WHAT YOU SHOULD DO:
Copy out all lines in the data below containing the string "with".

Collected data:
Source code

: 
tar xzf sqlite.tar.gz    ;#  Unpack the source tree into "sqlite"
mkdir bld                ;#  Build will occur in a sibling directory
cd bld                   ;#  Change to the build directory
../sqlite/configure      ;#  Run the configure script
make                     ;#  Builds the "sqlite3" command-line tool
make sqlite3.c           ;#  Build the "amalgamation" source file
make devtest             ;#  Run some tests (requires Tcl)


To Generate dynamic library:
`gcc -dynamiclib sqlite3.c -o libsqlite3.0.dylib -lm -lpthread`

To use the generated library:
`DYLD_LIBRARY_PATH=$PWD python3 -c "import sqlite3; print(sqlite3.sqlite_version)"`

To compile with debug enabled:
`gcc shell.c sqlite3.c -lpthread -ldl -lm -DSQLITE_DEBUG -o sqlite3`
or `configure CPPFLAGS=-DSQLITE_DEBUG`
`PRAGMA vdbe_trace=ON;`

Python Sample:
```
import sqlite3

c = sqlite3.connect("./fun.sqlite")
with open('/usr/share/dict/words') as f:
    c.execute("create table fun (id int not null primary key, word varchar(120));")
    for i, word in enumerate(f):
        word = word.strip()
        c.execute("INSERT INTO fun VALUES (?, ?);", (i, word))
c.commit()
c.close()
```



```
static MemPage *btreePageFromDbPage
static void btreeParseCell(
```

RESPONSE TO THE TASK:
To compile with debug enabled:
with open('/usr/share/dict/words') as f:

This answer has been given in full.